START Material provided

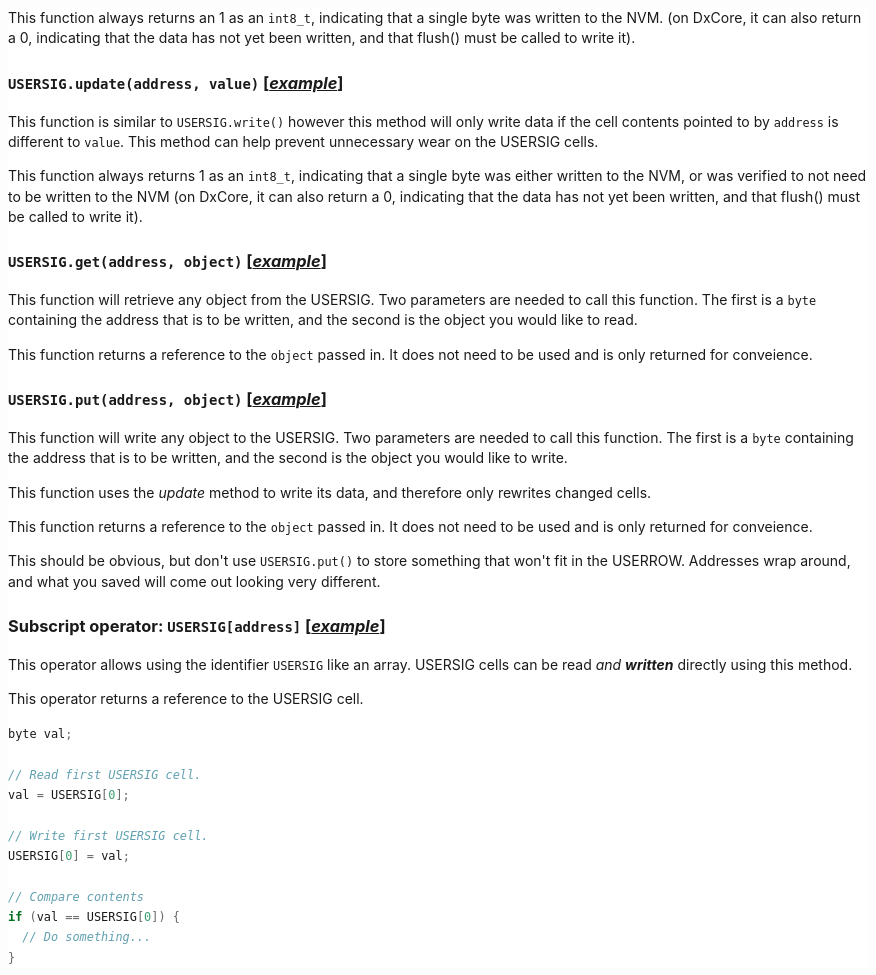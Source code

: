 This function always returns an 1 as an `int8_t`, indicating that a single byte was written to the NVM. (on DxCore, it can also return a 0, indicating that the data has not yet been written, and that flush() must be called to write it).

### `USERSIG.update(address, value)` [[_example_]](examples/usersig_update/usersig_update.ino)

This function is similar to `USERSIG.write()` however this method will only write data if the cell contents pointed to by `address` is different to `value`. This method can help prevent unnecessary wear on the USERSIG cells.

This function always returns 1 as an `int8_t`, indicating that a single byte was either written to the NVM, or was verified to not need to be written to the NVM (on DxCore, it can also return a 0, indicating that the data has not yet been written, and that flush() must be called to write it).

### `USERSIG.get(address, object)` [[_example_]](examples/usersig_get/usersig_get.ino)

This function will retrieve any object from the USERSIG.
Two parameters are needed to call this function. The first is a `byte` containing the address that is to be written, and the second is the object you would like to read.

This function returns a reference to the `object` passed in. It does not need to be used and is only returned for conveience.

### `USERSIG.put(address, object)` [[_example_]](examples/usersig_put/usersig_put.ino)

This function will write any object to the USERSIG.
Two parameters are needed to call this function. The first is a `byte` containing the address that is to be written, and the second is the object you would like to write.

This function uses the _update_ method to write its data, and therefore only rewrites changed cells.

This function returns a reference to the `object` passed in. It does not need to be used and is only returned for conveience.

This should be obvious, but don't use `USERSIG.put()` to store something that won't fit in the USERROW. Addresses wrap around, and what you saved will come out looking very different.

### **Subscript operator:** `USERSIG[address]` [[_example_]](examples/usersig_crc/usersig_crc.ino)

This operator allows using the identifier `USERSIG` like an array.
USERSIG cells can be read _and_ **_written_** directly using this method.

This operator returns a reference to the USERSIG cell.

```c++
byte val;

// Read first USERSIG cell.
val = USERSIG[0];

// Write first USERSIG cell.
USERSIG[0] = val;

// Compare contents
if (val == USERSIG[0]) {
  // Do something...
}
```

END Material provided
START Material provided

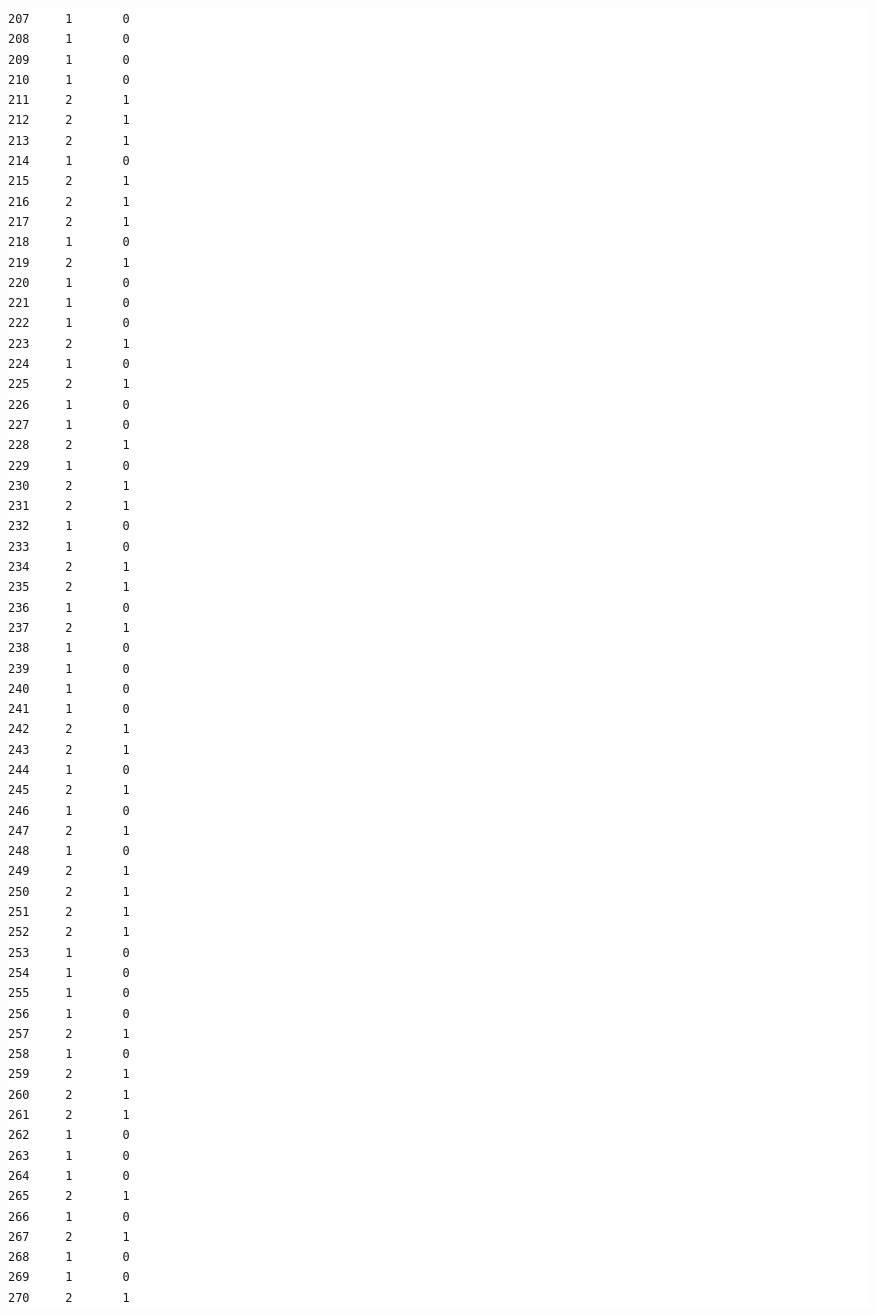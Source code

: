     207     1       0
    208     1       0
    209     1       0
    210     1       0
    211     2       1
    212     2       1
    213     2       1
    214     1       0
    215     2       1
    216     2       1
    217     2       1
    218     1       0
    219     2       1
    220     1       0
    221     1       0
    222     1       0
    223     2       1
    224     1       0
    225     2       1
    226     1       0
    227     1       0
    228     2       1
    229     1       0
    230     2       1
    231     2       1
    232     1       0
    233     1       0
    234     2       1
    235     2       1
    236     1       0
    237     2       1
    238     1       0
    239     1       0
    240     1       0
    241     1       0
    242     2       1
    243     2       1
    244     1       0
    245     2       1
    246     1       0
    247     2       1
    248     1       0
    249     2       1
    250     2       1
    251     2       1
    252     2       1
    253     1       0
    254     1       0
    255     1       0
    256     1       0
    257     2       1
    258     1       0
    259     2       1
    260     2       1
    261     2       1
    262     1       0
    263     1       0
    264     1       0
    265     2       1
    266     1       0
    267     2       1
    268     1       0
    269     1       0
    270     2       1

END Material provided

** Work task **
Check each line of the records for "data" and copy the ones that contain it.

** Your solution **
: This function always returns an 1 as an `int8_t`, indicating that a single byte was written to the NVM. (on DxCore, it can also return a 0, indicating that the data has not yet been written, and that flush() must be called to write it).
This function is similar to `USERSIG.write()` however this method will only write data if the cell contents pointed to by `address` is different to `value`. This method can help prevent unnecessary wear on the USERSIG cells.
This function always returns 1 as an `int8_t`, indicating that a single byte was either written to the NVM, or was verified to not need to be written to the NVM (on DxCore, it can also return a 0, indicating that the data has not yet been written, and that flush() must be called to write it).
This function uses the _update_ method to write its data, and therefore only rewrites changed cells.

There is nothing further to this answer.